### WORK ORDER
Only the text belongs in the copy. Transcribe the data exactly and drop any pictures.

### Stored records
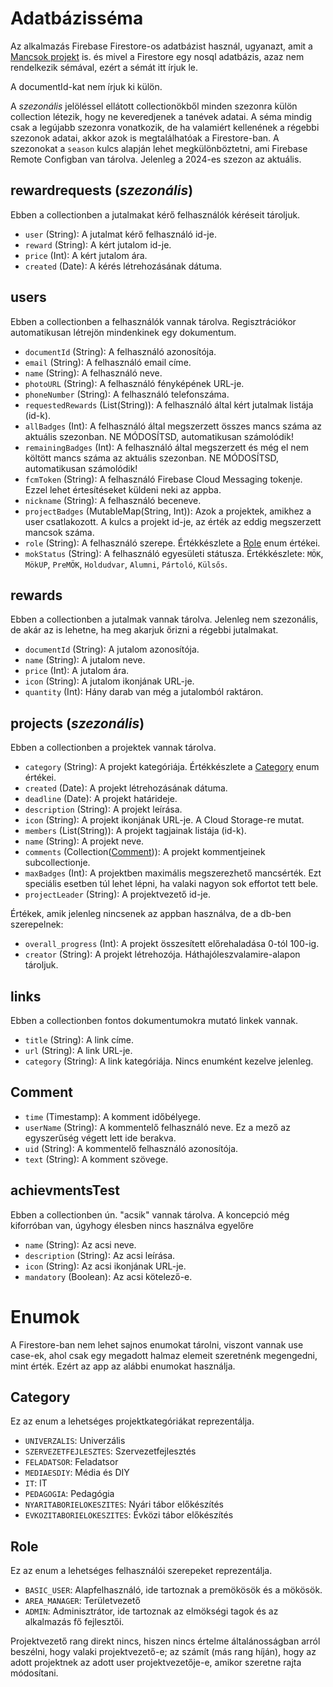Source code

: # Adatbázisséma

Az alkalmazás Firebase Firestore-os adatbázist használ, ugyanazt, amit
a [Mancsok projekt](https://github.com/mok-it/mancsok/) is. és
mivel a Firestore egy nosql adatbázis, azaz nem rendelkezik sémával,
ezért a sémát itt írjuk le.

A documentId-kat nem írjuk ki külön.

A *szezonális* jelöléssel ellátott collectionökből minden szezonra külön collection létezik, hogy ne
keveredjenek a tanévek adatai. A séma mindig csak a legújabb szezonra vonatkozik, de ha valamiért
kellenének a régebbi szezonok adatai, akkor azok is megtalálhatóak a Firestore-ban. A szezonokat
a `season` kulcs alapján lehet megkülönböztetni, ami Firebase Remote Configban van tárolva. Jelenleg
a 2024-es szezon az aktuális.

## rewardrequests (*szezonális*)

Ebben a collectionben a jutalmakat kérő felhasználók kéréseit tároljuk.

- `user` (String): A jutalmat kérő felhasználó id-je.
- `reward` (String): A kért jutalom id-je.
- `price` (Int): A kért jutalom ára.
- `created` (Date): A kérés létrehozásának dátuma.

## users

Ebben a collectionben a felhasználók vannak tárolva. Regisztrációkor automatikusan létrejön
mindenkinek egy dokumentum.

- `documentId` (String): A felhasználó azonosítója.
- `email` (String): A felhasználó email címe.
- `name` (String): A felhasználó neve.
- `photoURL` (String): A felhasználó fényképének URL-je.
- `phoneNumber` (String): A felhasználó telefonszáma.
- `requestedRewards` (List(String)): A felhasználó által kért jutalmak listája (id-k).
- `allBadges` (Int): A felhasználó által megszerzett összes mancs száma az aktuális szezonban. NE
  MÓDOSÍTSD, automatikusan számolódik!
- `remainingBadges` (Int): A felhasználó által megszerzett és még el nem költött mancs száma az
  aktuális szezonban. NE MÓDOSÍTSD, automatikusan számolódik!
- `fcmToken` (String): A felhasználó Firebase Cloud Messaging tokenje. Ezzel lehet értesítéseket
  küldeni neki az appba.
- `nickname` (String): A felhasználó beceneve.
- `projectBadges` (MutableMap(String, Int)): Azok a projektek, amikhez a user csatlakozott. A kulcs
  a projekt id-je, az érték az eddig megszerzett mancsok száma.
- `role` (String): A felhasználó szerepe. Értékkészlete a [Role](#role) enum értékei.
- `mokStatus` (String): A felhasználó egyesületi státusza. Értékkészlete: `MÖK`, `MökUP`, `PreMÖK`, `Holdudvar`, `Alumni`, `Pártoló`, `Külsős`. 

## rewards

Ebben a collectionben a jutalmak vannak tárolva. Jelenleg nem szezonális, de akár az is lehetne, ha
meg akarjuk őrizni a régebbi jutalmakat.

- `documentId` (String): A jutalom azonosítója.
- `name` (String): A jutalom neve.
- `price` (Int): A jutalom ára.
- `icon` (String): A jutalom ikonjának URL-je.
- `quantity` (Int): Hány darab van még a jutalomból raktáron.

## projects (*szezonális*)

Ebben a collectionben a projektek vannak tárolva.

- `category` (String): A projekt kategóriája. Értékkészlete a [Category](#category) enum értékei.
- `created` (Date): A projekt létrehozásának dátuma.
- `deadline` (Date): A projekt határideje.
- `description` (String): A projekt leírása.
- `icon` (String): A projekt ikonjának URL-je. A Cloud Storage-re mutat.
- `members` (List(String)): A projekt tagjainak listája (id-k).
- `name` (String): A projekt neve.
- `comments` (Collection([Comment](#comment))): A projekt kommentjeinek subcollectionje.
- `maxBadges` (Int): A projektben maximális megszerezhető mancsérték. Ezt speciális esetben túl
  lehet lépni, ha valaki nagyon sok effortot tett bele.
- `projectLeader` (String): A projektvezető id-je.

Értékek, amik jelenleg nincsenek az appban használva, de a db-ben szerepelnek:

- `overall_progress` (Int): A projekt összesített előrehaladása 0-tól 100-ig.
- `creator` (String): A projekt létrehozója. Háthajóleszvalamire-alapon tároljuk.

## links

Ebben a collectionben fontos dokumentumokra mutató linkek vannak.

- `title` (String): A link címe.
- `url` (String): A link URL-je.
- `category` (String): A link kategóriája. Nincs enumként kezelve jelenleg.

## Comment

- `time` (Timestamp): A komment időbélyege.
- `userName` (String): A kommentelő felhasználó neve. Ez a mező az egyszerűség végett lett ide
  berakva.
- `uid` (String): A kommentelő felhasználó azonosítója.
- `text` (String): A komment szövege.

## achievmentsTest

Ebben a collectionben ún. "acsik" vannak tárolva. A koncepció még kiforróban van, úgyhogy élesben
nincs használva egyelőre

- `name` (String): Az acsi neve.
- `description` (String): Az acsi leírása.
- `icon` (String): Az acsi ikonjának URL-je.
- `mandatory` (Boolean): Az acsi kötelező-e.

# Enumok

A Firestore-ban nem lehet sajnos enumokat tárolni, viszont vannak use case-ek, ahol csak egy
megadott halmaz elemeit szeretnénk megengedni, mint érték. Ezért az app az alábbi enumokat
használja.

## Category

Ez az enum a lehetséges projektkategóriákat reprezentálja.

- `UNIVERZALIS`: Univerzális
- `SZERVEZETFEJLESZTES`: Szervezetfejlesztés
- `FELADATSOR`: Feladatsor
- `MEDIAESDIY`: Média és DIY
- `IT`: IT
- `PEDAGOGIA`: Pedagógia
- `NYARITABORIELOKESZITES`: Nyári tábor előkészítés
- `EVKOZITABORIELOKESZITES`: Évközi tábor előkészítés

## Role

Ez az enum a lehetséges felhasználói szerepeket reprezentálja.

- `BASIC_USER`: Alapfelhasználó, ide tartoznak a premökösök és a mökösök.
- `AREA_MANAGER`: Területvezető
- `ADMIN`: Adminisztrátor, ide tartoznak az elmökségi tagok és az alkalmazás fő fejlesztői.

Projektvezető rang direkt nincs, hiszen nincs értelme általánosságban arról beszélni, hogy valaki
projektvezető-e; az számít (más rang híján), hogy az adott projektnek az adott user
projektvezetője-e, amikor szeretne rajta módosítani.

### ANSWER SPACE
Source code

: # Adatbázisséma

Az alkalmazás Firebase Firestore-os adatbázist használ, ugyanazt, amit
a [Mancsok projekt](https://github.com/mok-it/mancsok/) is. és
mivel a Firestore egy nosql adatbázis, azaz nem rendelkezik sémával,
ezért a sémát itt írjuk le.

A documentId-kat nem írjuk ki külön.

A *szezonális* jelöléssel ellátott collectionökből minden szezonra külön collection létezik, hogy ne
keveredjenek a tanévek adatai. A séma mindig csak a legújabb szezonra vonatkozik, de ha valamiért
kellenének a régebbi szezonok adatai, akkor azok is megtalálhatóak a Firestore-ban. A szezonokat
a `season` kulcs alapján lehet megkülönböztetni, ami Firebase Remote Configban van tárolva. Jelenleg
a 2024-es szezon az aktuális.

## rewardrequests (*szezonális*)

Ebben a collectionben a jutalmakat kérő felhasználók kéréseit tároljuk.

- `user` (String): A jutalmat kérő felhasználó id-je.
- `reward` (String): A kért jutalom id-je.
- `price` (Int): A kért jutalom ára.
- `created` (Date): A kérés létrehozásának dátuma.

## users

Ebben a collectionben a felhasználók vannak tárolva. Regisztrációkor automatikusan létrejön
mindenkinek egy dokumentum.

- `documentId` (String): A felhasználó azonosítója.
- `email` (String): A felhasználó email címe.
- `name` (String): A felhasználó neve.
- `photoURL` (String): A felhasználó fényképének URL-je.
- `phoneNumber` (String): A felhasználó telefonszáma.
- `requestedRewards` (List(String)): A felhasználó által kért jutalmak listája (id-k).
- `allBadges` (Int): A felhasználó által megszerzett összes mancs száma az aktuális szezonban. NE
  MÓDOSÍTSD, automatikusan számolódik!
- `remainingBadges` (Int): A felhasználó által megszerzett és még el nem költött mancs száma az
  aktuális szezonban. NE MÓDOSÍTSD, automatikusan számolódik!
- `fcmToken` (String): A felhasználó Firebase Cloud Messaging tokenje. Ezzel lehet értesítéseket
  küldeni neki az appba.
- `nickname` (String): A felhasználó beceneve.
- `projectBadges` (MutableMap(String, Int)): Azok a projektek, amikhez a user csatlakozott. A kulcs
  a projekt id-je, az érték az eddig megszerzett mancsok száma.
- `role` (String): A felhasználó szerepe. Értékkészlete a [Role](#role) enum értékei.
- `mokStatus` (String): A felhasználó egyesületi státusza. Értékkészlete: `MÖK`, `MökUP`, `PreMÖK`, `Holdudvar`, `Alumni`, `Pártoló`, `Külsős`. 

## rewards

Ebben a collectionben a jutalmak vannak tárolva. Jelenleg nem szezonális, de akár az is lehetne, ha
meg akarjuk őrizni a régebbi jutalmakat.

- `documentId` (String): A jutalom azonosítója.
- `name` (String): A jutalom neve.
- `price` (Int): A jutalom ára.
- `icon` (String): A jutalom ikonjának URL-je.
- `quantity` (Int): Hány darab van még a jutalomból raktáron.

## projects (*szezonális*)

Ebben a collectionben a projektek vannak tárolva.

- `category` (String): A projekt kategóriája. Értékkészlete a [Category](#category) enum értékei.
- `created` (Date): A projekt létrehozásának dátuma.
- `deadline` (Date): A projekt határideje.
- `description` (String): A projekt leírása.
- `icon` (String): A projekt ikonjának URL-je. A Cloud Storage-re mutat.
- `members` (List(String)): A projekt tagjainak listája (id-k).
- `name` (String): A projekt neve.
- `comments` (Collection([Comment](#comment))): A projekt kommentjeinek subcollectionje.
- `maxBadges` (Int): A projektben maximális megszerezhető mancsérték. Ezt speciális esetben túl
  lehet lépni, ha valaki nagyon sok effortot tett bele.
- `projectLeader` (String): A projektvezető id-je.

Értékek, amik jelenleg nincsenek az appban használva, de a db-ben szerepelnek:

- `overall_progress` (Int): A projekt összesített előrehaladása 0-tól 100-ig.
- `creator` (String): A projekt létrehozója. Háthajóleszvalamire-alapon tároljuk.

## links

Ebben a collectionben fontos dokumentumokra mutató linkek vannak.

- `title` (String): A link címe.
- `url` (String): A link URL-je.
- `category` (String): A link kategóriája. Nincs enumként kezelve jelenleg.

## Comment

- `time` (Timestamp): A komment időbélyege.
- `userName` (String): A kommentelő felhasználó neve. Ez a mező az egyszerűség végett lett ide
  berakva.
- `uid` (String): A kommentelő felhasználó azonosítója.
- `text` (String): A komment szövege.

## achievmentsTest

Ebben a collectionben ún. "acsik" vannak tárolva. A koncepció még kiforróban van, úgyhogy élesben
nincs használva egyelőre

- `name` (String): Az acsi neve.
- `description` (String): Az acsi leírása.
- `icon` (String): Az acsi ikonjának URL-je.
- `mandatory` (Boolean): Az acsi kötelező-e.

# Enumok

A Firestore-ban nem lehet sajnos enumokat tárolni, viszont vannak use case-ek, ahol csak egy
megadott halmaz elemeit szeretnénk megengedni, mint érték. Ezért az app az alábbi enumokat
használja.

## Category

Ez az enum a lehetséges projektkategóriákat reprezentálja.

- `UNIVERZALIS`: Univerzális
- `SZERVEZETFEJLESZTES`: Szervezetfejlesztés
- `FELADATSOR`: Feladatsor
- `MEDIAESDIY`: Média és DIY
- `IT`: IT
- `PEDAGOGIA`: Pedagógia
- `NYARITABORIELOKESZITES`: Nyári tábor előkészítés
- `EVKOZITABORIELOKESZITES`: Évközi tábor előkészítés

## Role

Ez az enum a lehetséges felhasználói szerepeket reprezentálja.

- `BASIC_USER`: Alapfelhasználó, ide tartoznak a premökösök és a mökösök.
- `AREA_MANAGER`: Területvezető
- `ADMIN`: Adminisztrátor, ide tartoznak az elmökségi tagok és az alkalmazás fő fejlesztői.

Projektvezető rang direkt nincs, hiszen nincs értelme általánosságban arról beszélni, hogy valaki
projektvezető-e; az számít (más rang híján), hogy az adott projektnek az adott user
projektvezetője-e, amikor szeretne rajta módosítani.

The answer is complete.